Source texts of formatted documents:
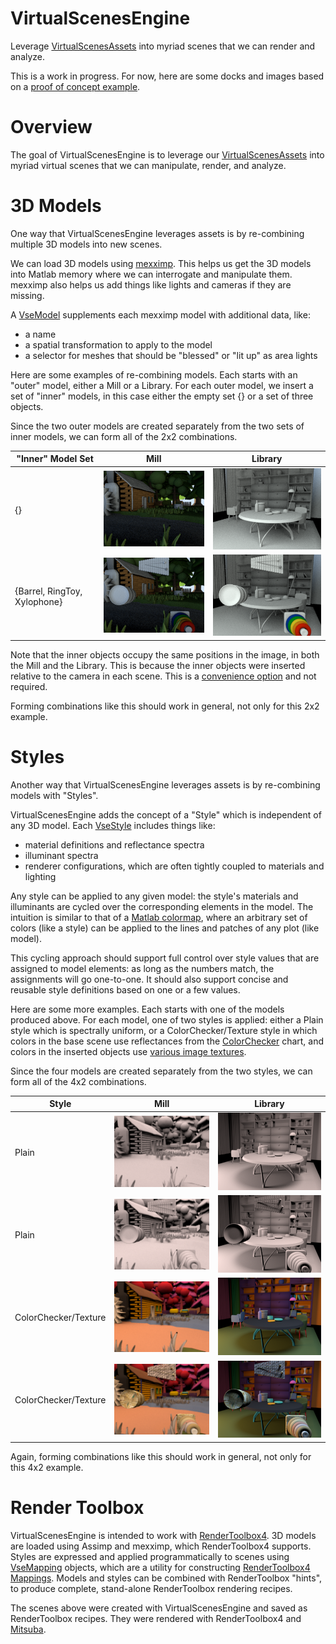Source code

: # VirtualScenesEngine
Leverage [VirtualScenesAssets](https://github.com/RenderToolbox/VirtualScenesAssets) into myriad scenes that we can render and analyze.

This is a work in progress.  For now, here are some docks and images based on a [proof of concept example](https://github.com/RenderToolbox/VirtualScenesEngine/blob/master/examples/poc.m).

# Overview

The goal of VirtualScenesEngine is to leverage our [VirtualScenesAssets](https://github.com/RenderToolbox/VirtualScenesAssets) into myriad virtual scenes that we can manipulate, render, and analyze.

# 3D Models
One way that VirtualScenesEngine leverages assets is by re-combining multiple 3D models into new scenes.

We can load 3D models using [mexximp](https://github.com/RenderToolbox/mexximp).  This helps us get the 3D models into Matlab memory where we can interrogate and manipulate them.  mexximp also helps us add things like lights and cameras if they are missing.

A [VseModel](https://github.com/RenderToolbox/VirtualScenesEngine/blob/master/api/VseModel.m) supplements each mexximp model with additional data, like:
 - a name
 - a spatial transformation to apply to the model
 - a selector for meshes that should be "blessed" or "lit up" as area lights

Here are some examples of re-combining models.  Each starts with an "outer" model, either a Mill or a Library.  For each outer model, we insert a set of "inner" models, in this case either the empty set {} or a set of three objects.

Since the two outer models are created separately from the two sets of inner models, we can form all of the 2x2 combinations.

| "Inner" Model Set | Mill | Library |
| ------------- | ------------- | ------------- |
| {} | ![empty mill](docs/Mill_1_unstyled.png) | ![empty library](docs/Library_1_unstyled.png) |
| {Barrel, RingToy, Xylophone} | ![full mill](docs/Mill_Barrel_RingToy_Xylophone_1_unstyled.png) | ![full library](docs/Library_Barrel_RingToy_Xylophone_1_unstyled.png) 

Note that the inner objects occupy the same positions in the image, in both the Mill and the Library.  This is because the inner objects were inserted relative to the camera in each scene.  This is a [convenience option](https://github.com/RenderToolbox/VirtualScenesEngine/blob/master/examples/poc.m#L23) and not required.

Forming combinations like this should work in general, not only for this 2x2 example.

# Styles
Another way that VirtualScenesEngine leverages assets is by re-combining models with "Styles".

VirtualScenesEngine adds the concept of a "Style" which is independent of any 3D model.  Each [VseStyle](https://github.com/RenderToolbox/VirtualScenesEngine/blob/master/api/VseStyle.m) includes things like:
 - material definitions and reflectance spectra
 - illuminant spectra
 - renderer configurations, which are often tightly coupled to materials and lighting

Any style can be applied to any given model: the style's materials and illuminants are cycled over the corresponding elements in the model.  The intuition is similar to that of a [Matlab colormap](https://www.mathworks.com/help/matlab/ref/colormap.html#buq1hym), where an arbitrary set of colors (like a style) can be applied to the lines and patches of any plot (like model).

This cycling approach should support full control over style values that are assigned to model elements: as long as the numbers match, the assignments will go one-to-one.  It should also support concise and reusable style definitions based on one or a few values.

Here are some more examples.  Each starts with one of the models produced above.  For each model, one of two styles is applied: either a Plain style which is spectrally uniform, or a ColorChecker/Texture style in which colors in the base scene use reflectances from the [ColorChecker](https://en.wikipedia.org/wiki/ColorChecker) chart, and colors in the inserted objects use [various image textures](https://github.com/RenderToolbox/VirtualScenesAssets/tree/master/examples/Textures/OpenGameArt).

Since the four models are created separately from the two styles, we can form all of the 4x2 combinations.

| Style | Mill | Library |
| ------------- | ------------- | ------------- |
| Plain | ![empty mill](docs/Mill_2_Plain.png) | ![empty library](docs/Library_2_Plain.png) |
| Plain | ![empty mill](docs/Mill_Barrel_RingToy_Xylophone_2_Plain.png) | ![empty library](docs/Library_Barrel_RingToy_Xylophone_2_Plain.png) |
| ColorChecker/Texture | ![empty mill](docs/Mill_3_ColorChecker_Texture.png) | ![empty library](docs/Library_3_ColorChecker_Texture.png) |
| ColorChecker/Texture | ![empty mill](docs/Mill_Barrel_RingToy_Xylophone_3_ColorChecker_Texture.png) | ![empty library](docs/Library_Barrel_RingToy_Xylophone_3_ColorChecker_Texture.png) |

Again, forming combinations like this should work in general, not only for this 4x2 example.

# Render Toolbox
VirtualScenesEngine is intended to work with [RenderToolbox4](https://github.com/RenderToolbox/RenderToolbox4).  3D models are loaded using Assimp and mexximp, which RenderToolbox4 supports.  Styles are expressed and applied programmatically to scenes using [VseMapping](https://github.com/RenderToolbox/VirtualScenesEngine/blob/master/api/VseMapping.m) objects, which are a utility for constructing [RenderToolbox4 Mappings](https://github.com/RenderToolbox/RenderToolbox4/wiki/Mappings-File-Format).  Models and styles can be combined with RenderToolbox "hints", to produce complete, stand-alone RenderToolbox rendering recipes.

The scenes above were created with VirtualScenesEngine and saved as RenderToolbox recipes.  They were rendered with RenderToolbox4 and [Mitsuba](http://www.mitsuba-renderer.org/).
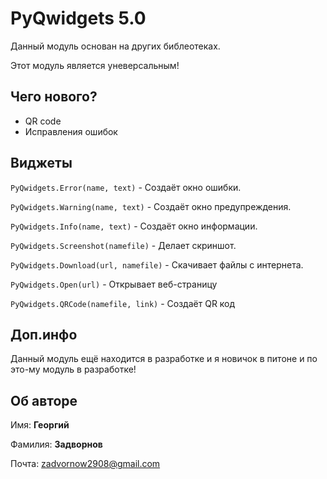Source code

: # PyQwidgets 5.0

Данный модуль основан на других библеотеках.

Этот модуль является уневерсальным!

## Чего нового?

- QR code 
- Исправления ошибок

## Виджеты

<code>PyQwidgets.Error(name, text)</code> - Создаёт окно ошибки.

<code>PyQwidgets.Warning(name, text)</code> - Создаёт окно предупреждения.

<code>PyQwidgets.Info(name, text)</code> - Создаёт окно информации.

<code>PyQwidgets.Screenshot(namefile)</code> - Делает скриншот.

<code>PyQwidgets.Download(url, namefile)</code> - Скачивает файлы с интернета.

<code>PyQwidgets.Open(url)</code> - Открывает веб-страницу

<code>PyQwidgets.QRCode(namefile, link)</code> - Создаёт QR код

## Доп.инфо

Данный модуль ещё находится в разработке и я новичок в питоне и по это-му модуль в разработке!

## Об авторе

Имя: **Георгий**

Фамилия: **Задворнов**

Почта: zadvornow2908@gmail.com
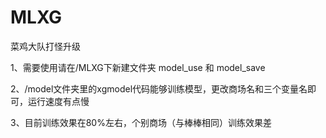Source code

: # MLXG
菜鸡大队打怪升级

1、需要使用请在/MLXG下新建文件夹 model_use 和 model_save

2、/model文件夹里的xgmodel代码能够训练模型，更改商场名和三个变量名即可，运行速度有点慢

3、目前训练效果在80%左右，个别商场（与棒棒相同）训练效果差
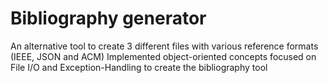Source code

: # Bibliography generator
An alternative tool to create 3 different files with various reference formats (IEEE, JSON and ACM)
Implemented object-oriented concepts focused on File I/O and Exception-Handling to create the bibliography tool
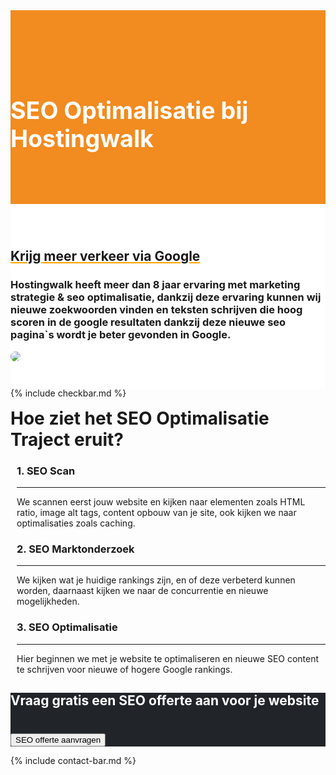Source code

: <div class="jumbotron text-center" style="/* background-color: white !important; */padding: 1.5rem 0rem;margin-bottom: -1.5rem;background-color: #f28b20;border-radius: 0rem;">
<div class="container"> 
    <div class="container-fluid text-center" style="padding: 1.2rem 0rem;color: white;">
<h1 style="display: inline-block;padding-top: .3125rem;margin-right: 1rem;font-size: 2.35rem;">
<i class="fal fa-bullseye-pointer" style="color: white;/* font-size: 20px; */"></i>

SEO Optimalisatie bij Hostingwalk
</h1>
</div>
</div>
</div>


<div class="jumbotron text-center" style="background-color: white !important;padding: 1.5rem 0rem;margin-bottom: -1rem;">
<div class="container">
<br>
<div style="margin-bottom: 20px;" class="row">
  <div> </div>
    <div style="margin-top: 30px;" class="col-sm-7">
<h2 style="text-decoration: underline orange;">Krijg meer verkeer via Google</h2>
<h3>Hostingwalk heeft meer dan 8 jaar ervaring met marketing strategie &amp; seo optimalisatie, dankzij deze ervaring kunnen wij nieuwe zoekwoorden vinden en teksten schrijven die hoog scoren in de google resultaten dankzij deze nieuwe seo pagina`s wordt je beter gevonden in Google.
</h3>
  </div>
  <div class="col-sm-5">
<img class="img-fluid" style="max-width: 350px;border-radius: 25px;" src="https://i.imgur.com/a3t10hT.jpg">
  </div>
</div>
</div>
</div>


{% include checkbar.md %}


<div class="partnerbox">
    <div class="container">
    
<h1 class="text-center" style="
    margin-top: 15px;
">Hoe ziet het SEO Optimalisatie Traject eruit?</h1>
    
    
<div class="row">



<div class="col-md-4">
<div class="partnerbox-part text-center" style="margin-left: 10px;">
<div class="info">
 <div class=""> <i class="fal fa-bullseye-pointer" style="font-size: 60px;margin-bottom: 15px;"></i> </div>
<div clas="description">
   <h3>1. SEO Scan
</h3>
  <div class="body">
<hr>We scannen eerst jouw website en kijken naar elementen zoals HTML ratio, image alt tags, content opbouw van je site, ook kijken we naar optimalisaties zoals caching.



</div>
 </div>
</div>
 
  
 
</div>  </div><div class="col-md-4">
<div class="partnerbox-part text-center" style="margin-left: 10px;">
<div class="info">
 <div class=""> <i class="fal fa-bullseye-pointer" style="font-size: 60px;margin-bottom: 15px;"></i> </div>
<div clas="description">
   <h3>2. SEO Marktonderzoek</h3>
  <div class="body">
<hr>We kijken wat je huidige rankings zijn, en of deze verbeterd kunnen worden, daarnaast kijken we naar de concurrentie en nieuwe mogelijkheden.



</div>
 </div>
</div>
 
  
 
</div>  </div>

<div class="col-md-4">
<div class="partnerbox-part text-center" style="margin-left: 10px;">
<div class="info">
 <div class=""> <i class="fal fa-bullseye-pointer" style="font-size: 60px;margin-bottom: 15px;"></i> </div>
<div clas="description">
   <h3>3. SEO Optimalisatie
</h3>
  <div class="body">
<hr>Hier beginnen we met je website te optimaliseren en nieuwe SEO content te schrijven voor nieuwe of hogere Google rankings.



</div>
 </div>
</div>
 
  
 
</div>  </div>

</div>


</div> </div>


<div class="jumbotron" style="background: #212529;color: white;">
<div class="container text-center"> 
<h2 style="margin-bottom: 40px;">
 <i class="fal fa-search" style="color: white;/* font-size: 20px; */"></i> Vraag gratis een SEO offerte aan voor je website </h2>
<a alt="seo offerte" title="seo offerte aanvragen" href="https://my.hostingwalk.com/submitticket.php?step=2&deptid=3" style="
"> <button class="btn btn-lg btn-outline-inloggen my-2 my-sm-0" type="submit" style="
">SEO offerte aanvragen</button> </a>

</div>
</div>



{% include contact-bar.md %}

** Your task **
Go through the records above and copy each line where "voor" is found.

** Your solution **
<hr>Hier beginnen we met je website te optimaliseren en nieuwe SEO content te schrijven voor nieuwe of hogere Google rankings.
 <i class="fal fa-search" style="color: white;/* font-size: 20px; */"></i> Vraag gratis een SEO offerte aan voor je website </h2>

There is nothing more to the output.